Listed records:
● ● ● ● ●
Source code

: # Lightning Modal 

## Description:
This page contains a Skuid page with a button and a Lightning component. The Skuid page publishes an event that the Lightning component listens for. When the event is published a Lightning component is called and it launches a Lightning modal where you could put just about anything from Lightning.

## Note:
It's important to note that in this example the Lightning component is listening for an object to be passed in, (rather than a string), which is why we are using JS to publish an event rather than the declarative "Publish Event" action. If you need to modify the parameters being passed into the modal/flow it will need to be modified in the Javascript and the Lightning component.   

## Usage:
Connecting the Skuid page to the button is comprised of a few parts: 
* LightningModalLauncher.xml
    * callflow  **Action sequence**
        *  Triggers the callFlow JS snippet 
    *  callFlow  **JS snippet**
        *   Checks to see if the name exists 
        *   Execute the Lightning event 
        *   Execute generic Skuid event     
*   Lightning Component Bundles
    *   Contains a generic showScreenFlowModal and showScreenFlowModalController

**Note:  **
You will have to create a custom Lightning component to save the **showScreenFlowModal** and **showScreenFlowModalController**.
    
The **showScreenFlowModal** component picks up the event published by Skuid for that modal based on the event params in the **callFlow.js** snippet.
● ● ● ● ●
Action item:
For the records above, restate every line word for word.

Task output:
Source code

: # Lightning Modal 

## Description:
This page contains a Skuid page with a button and a Lightning component. The Skuid page publishes an event that the Lightning component listens for. When the event is published a Lightning component is called and it launches a Lightning modal where you could put just about anything from Lightning.

## Note:
It's important to note that in this example the Lightning component is listening for an object to be passed in, (rather than a string), which is why we are using JS to publish an event rather than the declarative "Publish Event" action. If you need to modify the parameters being passed into the modal/flow it will need to be modified in the Javascript and the Lightning component.   

## Usage:
Connecting the Skuid page to the button is comprised of a few parts: 
* LightningModalLauncher.xml
    * callflow  **Action sequence**
        *  Triggers the callFlow JS snippet 
    *  callFlow  **JS snippet**
        *   Checks to see if the name exists 
        *   Execute the Lightning event 
        *   Execute generic Skuid event     
*   Lightning Component Bundles
    *   Contains a generic showScreenFlowModal and showScreenFlowModalController

**Note:  **
You will have to create a custom Lightning component to save the **showScreenFlowModal** and **showScreenFlowModalController**.
    
The **showScreenFlowModal** component picks up the event published by Skuid for that modal based on the event params in the **callFlow.js** snippet.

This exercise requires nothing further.